The US Cybersecurity and Infrastructure Security Agency (CISA) said on Monday that its cooperative agreement with the Center for Internet Security (CIS) will reach its planned end on September 30, 2025, a move CISA described in its announcement as reflecting a push to “strengthen accountability, maximize impact, and empower SLTT [state, local, tribal, and territorial] partners to defend today and secure tomorrow.”
John Gilligan, president and CEO of CIS, told The Register that the Department of Homeland Security and CISA had chosen not to renew federal funding that for the past 20 years supported the MS-ISAC, a program CIS estimated received about $27 million a year. Gilligan said CIS will move the MS-ISAC to a fee-based membership model to continue providing threat intelligence, best practices, monitoring and response services.

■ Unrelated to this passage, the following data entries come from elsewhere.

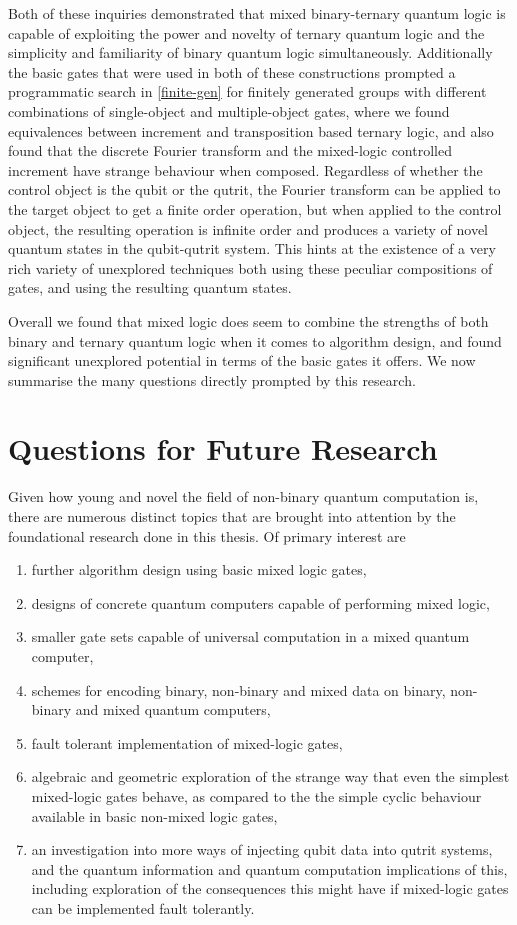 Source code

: Both of these inquiries demonstrated that mixed binary-ternary quantum logic is capable of exploiting the power and novelty of ternary quantum logic and the simplicity and familiarity of binary quantum logic simultaneously. Additionally the basic gates that were used in both of these constructions prompted a programmatic search in \autoref{finite-gen} for finitely generated groups with different combinations of single-object and multiple-object gates, where we found equivalences between increment and transposition based ternary logic, and also found that the discrete Fourier transform and the mixed-logic controlled increment have strange behaviour when composed. Regardless of whether the control object is the qubit or the qutrit, the Fourier transform can be applied to the target object to get a finite order operation, but when applied to the control object, the resulting operation is infinite order and produces a variety of novel quantum states in the qubit-qutrit system. This hints at the existence of a very rich variety of unexplored techniques both using these peculiar compositions of gates, and using the resulting quantum states.

Overall we found that mixed logic does seem to combine the strengths of both binary and ternary quantum logic when it comes to algorithm design, and found significant unexplored potential in terms of the basic gates it offers. We now summarise the many questions directly prompted by this research.

\section{Questions for Future Research}

Given how young and novel the field of non-binary quantum computation is, there are numerous distinct topics that are brought into attention by the foundational research done in this thesis. Of primary interest are
\begin{enumerate}
	\item further algorithm design using basic mixed logic gates,
	\item designs of concrete quantum computers capable of performing mixed logic,
	\item smaller gate sets capable of universal computation in a mixed quantum computer,
	\item schemes for encoding binary, non-binary and mixed data on binary, non-binary and mixed quantum computers,
	\item fault tolerant implementation of mixed-logic gates,
	\item algebraic and geometric exploration of the strange way that even the simplest mixed-logic gates behave, as compared to the the simple cyclic behaviour available in basic non-mixed logic gates,
	\item an investigation into more ways of injecting qubit data into qutrit systems, and the quantum information and quantum computation implications of this, including exploration of the consequences this might have if mixed-logic gates can be implemented fault tolerantly.
\end{enumerate}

CISA said the decision is part of a “new model” to support state and local governments that will emphasize access to grant funding, no-cost tools and cybersecurity expertise. The Register reported it was unclear how cutting direct funding to programs intended to boost local cyber defenses would improve overall resiliency, and said CISA did not answer questions about whether the federal dollars would instead support existing state and local efforts including the State and Local Cybersecurity Grant Program or other free services such as Cyber Hygiene scanning.
The article noted that earlier this year the Department of Homeland Security cut funding for the Elections Infrastructure Information Sharing and Analysis Center (EI-ISAC), which had been run by CIS and advised election officials. CIS’s website has since been changed to say the EI-ISAC Executive Committee is exploring options to continue support to election offices following federal funding cuts.
MS-ISAC, also operated by CIS, has provided a nationwide threat-intelligence network for state and local officials since 2003 and received the bulk of its funding from DHS. The Register said federal cuts in March removed about $10 million, roughly half the MS-ISAC budget, and that CIS has announced a fee-based model to support the program going forward.
Observers and officials cited in the article expressed concern that the ISAC funding cuts and broader budget and staff reductions at CISA could hinder rapid threat-sharing among states and raise risks to election security. It is also noted the federal government was expected to shut down on October 1 and that the 2015 Cybersecurity Information Sharing Act could lapse without new legislation.